Transcribe all the records exactly and omit any images they hold.

--- AVAILABLE DATA Enclosed Below ---

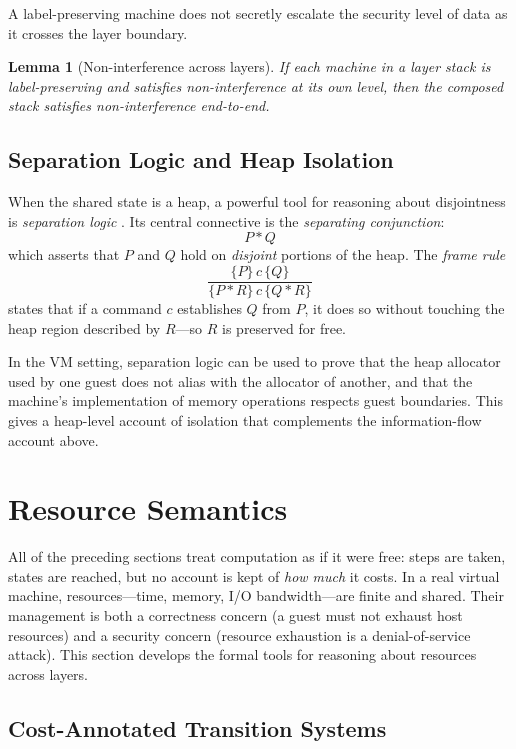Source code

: \documentclass[11pt, a4paper]{article}
\theoremstyle{definition}
\theoremstyle{plain}
\newtheorem{lemma}[definition]{Lemma}
\theoremstyle{remark}
\begin{document}
A label-preserving machine does not secretly escalate the security level of
data as it crosses the layer boundary.

\begin{lemma}[Non-interference across layers]
  If each machine in a layer stack is label-preserving and satisfies
  non-interference at its own level, then the composed stack satisfies
  non-interference end-to-end.
\end{lemma}

\subsection{Separation Logic and Heap Isolation}

When the shared state is a heap, a powerful tool for reasoning about
disjointness is \emph{separation logic} \citep{reynolds2002,ohearn2001}.
Its central connective is the \emph{separating conjunction}:
\[
  P * Q
\]
which asserts that $P$ and $Q$ hold on \emph{disjoint} portions of the heap.
The \emph{frame rule}
\[
  \frac{\{P\}\, c\, \{Q\}}{\{P * R\}\, c\, \{Q * R\}}
\]
states that if a command $c$ establishes $Q$ from $P$, it does so without
touching the heap region described by $R$---so $R$ is preserved for free.

In the VM setting, separation logic can be used to prove that the heap
allocator used by one guest does not alias with the allocator of another,
and that the machine's implementation of memory operations respects guest
boundaries. This gives a heap-level account of isolation that complements
the information-flow account above.


\section{Resource Semantics}
\label{sec:resources}

All of the preceding sections treat computation as if it were free: steps
are taken, states are reached, but no account is kept of \emph{how much}
it costs. In a real virtual machine, resources---time, memory, I/O
bandwidth---are finite and shared. Their management is both a correctness
concern (a guest must not exhaust host resources) and a security concern
(resource exhaustion is a denial-of-service attack). This section develops
the formal tools for reasoning about resources across layers.

\subsection{Cost-Annotated Transition Systems}
\end{document}
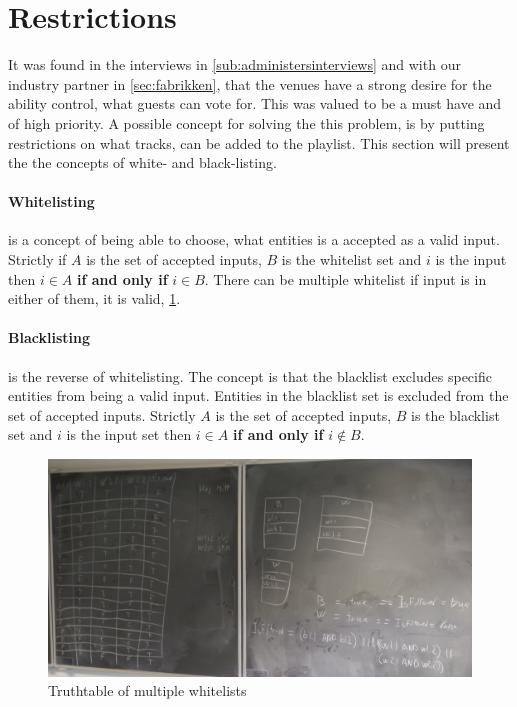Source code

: \section{Restrictions}
\label{sec:restrictions}

It was found in the interviews in \cref{sub:administersinterviews} and with our industry partner in \cref{sec:fabrikken}, that the venues have a strong desire for the ability control, what guests can vote for. This was valued to be a must have and of high priority. A possible concept for solving the this problem, is by putting restrictions on what tracks, can be added to the playlist. This section will present the the concepts of white- and black-listing.

\paragraph{Whitelisting} is a concept of being able to choose, what entities is a accepted as a valid input. Strictly if $A$ is the set of accepted inputs, $B$ is the whitelist set and $i$ is the input then $i \in A$ \textbf{if and only if} $i \in B$. There can be multiple whitelist if input is in either of them, it is valid, \cref{fig:restrictions}.

\paragraph{Blacklisting} is the reverse of whitelisting. The concept is that the blacklist excludes specific entities from being a valid input. Entities in the blacklist set is excluded from the set of accepted inputs. Strictly $A$ is the set of accepted inputs, $B$ is the blacklist set and $i$ is the input set then $i \in A$ \textbf{if and only if} $i \notin B$.


\begin{figure}[H]
  \centering
  \includegraphics[width=1.2\linewidth]{Images/restriction.jpg}
  \caption{Truthtable of multiple whitelists}\label{fig:restrictions}
\end{figure}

--- End of Enclosed AVAILABLE DATA ---

▶ [COMPLETED TASK]
Source code

: \documentclass[11pt, a4paper]{article}
\theoremstyle{definition}
\theoremstyle{plain}
\newtheorem{lemma}[definition]{Lemma}
\theoremstyle{remark}
\begin{document}
A label-preserving machine does not secretly escalate the security level of
data as it crosses the layer boundary.

\begin{lemma}[Non-interference across layers]
  If each machine in a layer stack is label-preserving and satisfies
  non-interference at its own level, then the composed stack satisfies
  non-interference end-to-end.
\end{lemma}

\subsection{Separation Logic and Heap Isolation}

When the shared state is a heap, a powerful tool for reasoning about
disjointness is \emph{separation logic} \citep{reynolds2002,ohearn2001}.
Its central connective is the \emph{separating conjunction}:
\[
  P * Q
\]
which asserts that $P$ and $Q$ hold on \emph{disjoint} portions of the heap.
The \emph{frame rule}
\[
  \frac{\{P\}\, c\, \{Q\}}{\{P * R\}\, c\, \{Q * R\}}
\]
states that if a command $c$ establishes $Q$ from $P$, it does so without
touching the heap region described by $R$---so $R$ is preserved for free.

In the VM setting, separation logic can be used to prove that the heap
allocator used by one guest does not alias with the allocator of another,
and that the machine's implementation of memory operations respects guest
boundaries. This gives a heap-level account of isolation that complements
the information-flow account above.


\section{Resource Semantics}
\label{sec:resources}

All of the preceding sections treat computation as if it were free: steps
are taken, states are reached, but no account is kept of \emph{how much}
it costs. In a real virtual machine, resources---time, memory, I/O
bandwidth---are finite and shared. Their management is both a correctness
concern (a guest must not exhaust host resources) and a security concern
(resource exhaustion is a denial-of-service attack). This section develops
the formal tools for reasoning about resources across layers.

\subsection{Cost-Annotated Transition Systems}
\end{document}
Source code

: \section{Restrictions}
\label{sec:restrictions}

It was found in the interviews in \cref{sub:administersinterviews} and with our industry partner in \cref{sec:fabrikken}, that the venues have a strong desire for the ability control, what guests can vote for. This was valued to be a must have and of high priority. A possible concept for solving the this problem, is by putting restrictions on what tracks, can be added to the playlist. This section will present the the concepts of white- and black-listing.

\paragraph{Whitelisting} is a concept of being able to choose, what entities is a accepted as a valid input. Strictly if $A$ is the set of accepted inputs, $B$ is the whitelist set and $i$ is the input then $i \in A$ \textbf{if and only if} $i \in B$. There can be multiple whitelist if input is in either of them, it is valid, \cref{fig:restrictions}.

\paragraph{Blacklisting} is the reverse of whitelisting. The concept is that the blacklist excludes specific entities from being a valid input. Entities in the blacklist set is excluded from the set of accepted inputs. Strictly $A$ is the set of accepted inputs, $B$ is the blacklist set and $i$ is the input set then $i \in A$ \textbf{if and only if} $i \notin B$.


\begin{figure}[H]
  \centering
  \includegraphics[width=1.2\linewidth]{Images/restriction.jpg}
  \caption{Truthtable of multiple whitelists}\label{fig:restrictions}
\end{figure}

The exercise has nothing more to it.